# Method dispatch for tuples

#1

I have the following definitions:

``````f(x::Tuple{Any, Any}) = "Tuple{Any, Any}"
f(x::NTuple{N}) where N = "NTuple{N}"
``````

When I write `f((1,2))` the call satisfies both definitions. On Julia 0.6 the second definition is called but I do not understand why. Is this a bug or there is some explanation for this behavior?

I would assume that `MethodError` should be thrown as this call is ambiguous because:

``````julia> typeof((1,2)) <: Tuple{Any, Any}
true

julia> typeof((1,2)) <: NTuple{N} where N
true
``````

but

``````julia> Tuple{Any, Any} <: NTuple{N} where N
false

julia> (NTuple{N} where N) <: Tuple{Any, Any}
false
``````

#2

`NTuple` requires that all the inputs have the same type, so

``````julia> typeof((1,2)) <: NTuple{N} where N
true

julia> typeof((1,2.0)) <: NTuple{N} where N
false
``````

Hence it is deemed “more specific,” as the lingo goes, and hence gets priority.

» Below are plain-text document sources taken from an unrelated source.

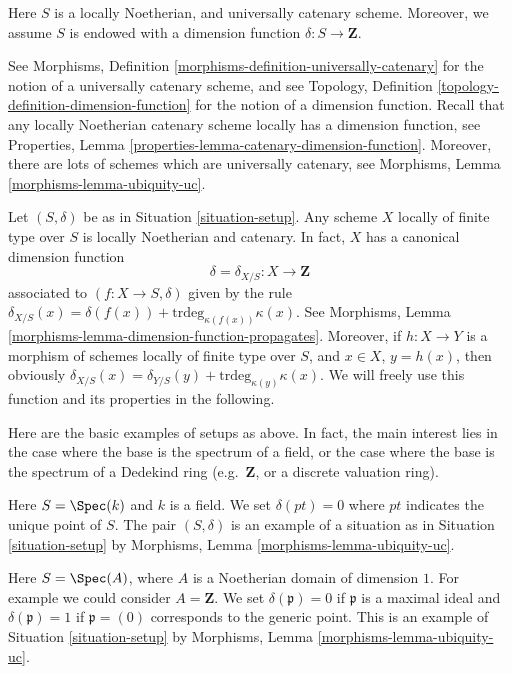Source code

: \begin{situation}
\label{situation-setup}
Here $S$ is a locally Noetherian, and universally catenary scheme.
Moreover, we assume $S$ is endowed with a dimension function
$\delta : S \longrightarrow \mathbf{Z}$.
\end{situation}

\noindent
See Morphisms, Definition \ref{morphisms-definition-universally-catenary}
for the notion of a universally catenary scheme, and see
Topology, Definition \ref{topology-definition-dimension-function}
for the notion of a dimension function. Recall that any locally
Noetherian catenary scheme locally has a dimension function, see
Properties, Lemma \ref{properties-lemma-catenary-dimension-function}.
Moreover, there are lots of schemes which are universally catenary,
see Morphisms, Lemma \ref{morphisms-lemma-ubiquity-uc}.

\medskip\noindent
Let $(S, \delta)$ be as in Situation \ref{situation-setup}.
Any scheme $X$ locally of finite type over $S$ is locally Noetherian
and catenary. In fact, $X$ has a canonical dimension function
$$
\delta = \delta_{X/S} : X \longrightarrow \mathbf{Z}
$$
associated to $(f : X \to S, \delta)$ given by the rule
$\delta_{X/S}(x) = \delta(f(x)) + \text{trdeg}_{\kappa(f(x))}\kappa(x)$.
See Morphisms, Lemma \ref{morphisms-lemma-dimension-function-propagates}.
Moreover, if $h : X \to Y$ is a morphism of schemes locally of finite
type over $S$, and $x \in X$, $y = h(x)$,
then obviously
$\delta_{X/S}(x) = \delta_{Y/S}(y) + \text{trdeg}_{\kappa(y)}\kappa(x)$.
We will freely use this function and its properties in the following.

\medskip\noindent
Here are the basic examples of setups as above.
In fact, the main interest lies in the case where the base
is the spectrum of a field, or the case where the base
is the spectrum of a Dedekind ring (e.g.\ $\mathbf{Z}$,
or a discrete valuation ring).

\begin{example}
\label{example-field}
Here $S = \Spec(k)$ and $k$ is a field.
We set $\delta(pt) = 0$ where $pt$ indicates the unique point of $S$.
The pair $(S, \delta)$ is an example of a situation as in
Situation \ref{situation-setup} by
Morphisms, Lemma \ref{morphisms-lemma-ubiquity-uc}.
\end{example}

\begin{example}
\label{example-domain-dimension-1}
Here $S = \Spec(A)$, where $A$ is a Noetherian domain
of dimension $1$.
For example we could consider $A = \mathbf{Z}$.
We set $\delta(\mathfrak p) = 0$ if
$\mathfrak p$ is a maximal ideal and $\delta(\mathfrak p) = 1$
if $\mathfrak p = (0)$ corresponds to the generic point.
This is an example of Situation \ref{situation-setup} by
Morphisms, Lemma \ref{morphisms-lemma-ubiquity-uc}.
\end{example}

Of course this can be debated: why should the element type receive priority over the length? If you need to have manual control over this, you can always define a method for `::NTuple{2}` and have it do whichever one you want.

#3

Thank you. Now I understand that it is governed by `jl_type_morespecific`.

As a side observation: for `Array` dimension gets the priority over element type as `Array{T, 1} where T` is more specific than `Array{Int, N} where N` (so I would say it is the other way around than in `Tuple` although there is no one to one correspondence between those cases).

#4

That seems like a reasonable question. Relatedly, I filed an issue so that we don’t forget to document these rules someday.